Bloomberg Law@ (Adds background)
Feb 5 (Reuters) - U.S. authorities that accused six JPMorgan Chase & Co employees of rigging precious-metals futures are building a criminal case against the bank itself, Bloomberg Law reported on Wednesday, citing people familiar with the matter.
No formal accusations have been made against the bank, the report https://bit.ly/36WJwPP said. The probe raises the prospect of criminal charges and significant fines against the bank, the report added.
A probe by U.S. regulators including the Department of Justice and the Commodity Futures Trading Commission has already resulted in charges against six current and former employees of JPMorgan in 2018 and 2019 related to alleged spoofing activity between 2007 and 2016. (https://reut.rs/36ZkRKu)
The charges have alleged the illegal trading practices took place across JPMorgan's global precious metals trading desks in New York, London and Singapore.

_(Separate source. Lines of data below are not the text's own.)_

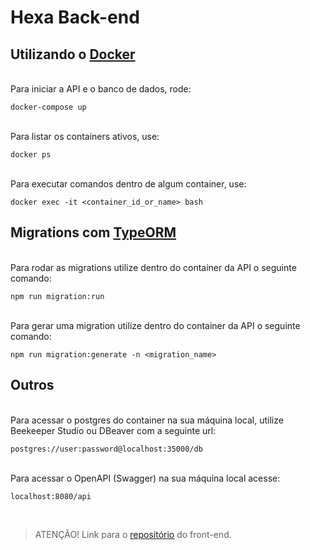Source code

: # Hexa Back-end

## Utilizando o [Docker](https://www.docker.com/get-started)   
  \
  Para iniciar a API e o banco de dados, rode:

    docker-compose up

  \
  Para listar os containers ativos, use:
    
    docker ps

  \
  Para executar comandos dentro de algum container, use:

    docker exec -it <container_id_or_name> bash

## Migrations com [TypeORM](https://typeorm.io/#/)

  \
  Para rodar as migrations utilize dentro do container da API o seguinte comando:

    npm run migration:run

  \
  Para gerar uma migration utilize dentro do container da API o seguinte comando:

    npm run migration:generate -n <migration_name>

## Outros

  \
  Para acessar o postgres do container na sua máquina local, utilize  Beekeeper Studio ou DBeaver com a seguinte url:

    postgres://user:password@localhost:35000/db

  \
  Para acessar o OpenAPI (Swagger) na sua máquina local acesse:

    localhost:8080/api

<br />

> ATENÇÃO! Link para o <a href="https://github.com/Pivetta21/hexa-front">repositório</a> do front-end.
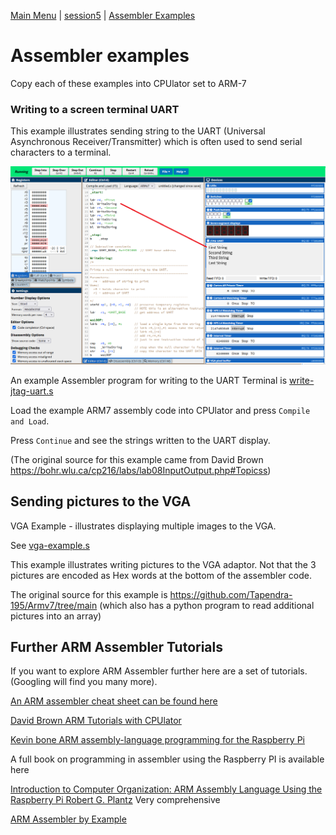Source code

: [Main Menu](../../sessions/README.md) | [session5](../../session5/) | [Assembler Examples](../assemblerExamples/AssemblerExamples.md)

# Assembler examples

Copy each of these examples into CPUlator set to ARM-7

### Writing to a screen terminal UART

This example illustrates sending string to the UART (Universal Asynchronous Receiver/Transmitter) which is often used to send serial characters to a terminal.

![alt text](../assemblerExamples/images/UartWriteStrings.png "Figure UartWriteStrings.png")

An example Assembler program for writing to the UART Terminal is 
[write-jtag-uart.s](../assemblerExamples/code/write-jtag-uart.s)

Load the example ARM7 assembly code into CPUlator and press `Compile and Load`.

Press `Continue` and see the strings written to the UART display.

(The original source for this example came from David Brown https://bohr.wlu.ca/cp216/labs/lab08InputOutput.php#Topicss)

## Sending pictures to the VGA

VGA Example - illustrates displaying multiple images to the VGA.

See [vga-example.s](../assemblerExamples/code/vga-example.s)

This example illustrates writing pictures to the VGA adaptor. 
Not that the 3 pictures are encoded as Hex words at the bottom of the assembler code.

The original source for this example is https://github.com/Tapendra-195/Armv7/tree/main
(which also has a python program to read additional pictures into an array)

## Further ARM Assembler Tutorials

If you want to explore ARM Assembler further here are a set of tutorials. 
(Googling will find you many more).

[An ARM assembler cheat sheet can be found here](https://azeria-labs.com/assembly-basics-cheatsheet/)

[David Brown ARM Tutorials with CPUlator](https://bohr.wlu.ca/cp216/labs/)

[Kevin bone ARM assembly-language programming for the Raspberry Pi](https://kevinboone.me/pi-asm-toc.html)

A full book on programming in assembler using the Raspberry PI is available here

[Introduction to Computer Organization: ARM Assembly Language Using the Raspberry Pi Robert G. Plantz](
https://bob.cs.sonoma.edu/IntroCompOrg-RPi/sec-gpio-mem.html)  Very comprehensive

[ARM Assembler by Example](https://armasm.com/)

JPMorgan has said in U.S. regulatory filings that its metals trading practices are the subject of probes from "various authorities" and that it is "responding to and cooperating with these investigations."
In recent years, there has a been a surge in spoofing-related prosecutions in the United States by the DOJ and the CFTC.
Spoofing involves placing bids to buy or offers to sell contracts with the intent to cancel them before execution, allowing traders to influence prices.